🤖 AI Summary
This paper addresses controllable voice speaker attribute editing (e.g., age, gender) under zero-shot, non-parallel data conditions. We propose an unsupervised disentanglement framework that requires no paired samples. Methodologically, we introduce the first integration of a GAN-enhanced variational autoencoder with a two-stage acoustic conversion architecture—enabling unsupervised disentanglement and independent manipulation of speaker identity and attributes separately in the speaker embedding space and raw waveform domain. Our key contribution is the first demonstration of fine-grained, attribute-controllable editing on unpaired speech while preserving speaker identifiability and speech naturalness. Experiments show synthesized speech achieves MOS ≥ 4.1 and speaker identity preservation (cosine similarity > 0.89), significantly outperforming existing unsupervised baselines.
📝 Abstract
Attribute control in generative tasks aims to modify personal attributes, such as age and gender while preserving the identity information in the source sample. Although significant progress has been made in controlling facial attributes in image generation, similar approaches for speech generation remain largely unexplored. This letter proposes a novel method for controlling speaker attributes in speech without parallel data.
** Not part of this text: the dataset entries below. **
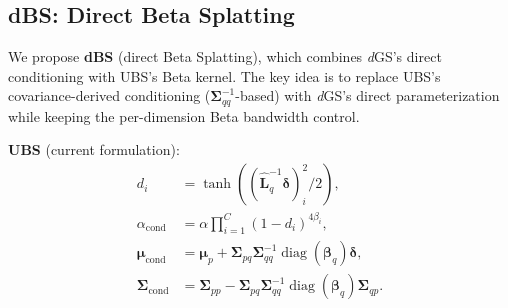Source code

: \documentclass{article}
\newcommand{\modelname}{\textit{d}GS}
\theoremstyle{plain}
\theoremstyle{definition}
\theoremstyle{remark}
\begin{document}
\begin{table}[h]
\centering
\caption{Direct comparison of \modelname{} and UBS on shared static benchmarks (MCMC densification). Both use the same Gaussian budgets.}
\label{tab:dgs_vs_ubs}
\setlength{\tabcolsep}{4pt}
\end{table}

\subsection{dBS: Direct Beta Splatting}

We propose \textbf{dBS} (direct Beta Splatting), which combines \modelname{}'s direct conditioning with UBS's Beta kernel. The key idea is to replace UBS's covariance-derived conditioning ($\boldsymbol{\Sigma}_{qq}^{-1}$-based) with \modelname{}'s direct parameterization while keeping the per-dimension Beta bandwidth control.

\textbf{UBS} (current formulation):
\begin{align}
d_i &= \tanh\!\left((\hat{\mathbf{L}}_q^{-1} \boldsymbol{\delta})_i^2 / 2\right), \\
\alpha_{\text{cond}} &= \alpha \prod_{i=1}^{C} (1 - d_i)^{4\beta_i}, \\
\boldsymbol{\mu}_{\text{cond}} &= \boldsymbol{\mu}_p + \boldsymbol{\Sigma}_{pq} \boldsymbol{\Sigma}_{qq}^{-1} \operatorname{diag}(\boldsymbol{\beta}_q) \boldsymbol{\delta}, \\
\boldsymbol{\Sigma}_{\text{cond}} &= \boldsymbol{\Sigma}_{pp} - \boldsymbol{\Sigma}_{pq} \boldsymbol{\Sigma}_{qq}^{-1} \operatorname{diag}(\boldsymbol{\beta}_q) \boldsymbol{\Sigma}_{qp}.
\end{align}
\end{document}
Our approach consists of two main components: a GAN-based speaker representation variational autoencoder that extracts speaker identity and attributes from speaker vector, and a two-stage voice conversion model that captures the natural expression of speaker attributes in speech. Experimental results show that our proposed method not only achieves attribute control at the speaker representation level but also enables manipulation of the speaker age and gender at the speech level while preserving speech quality and speaker identity.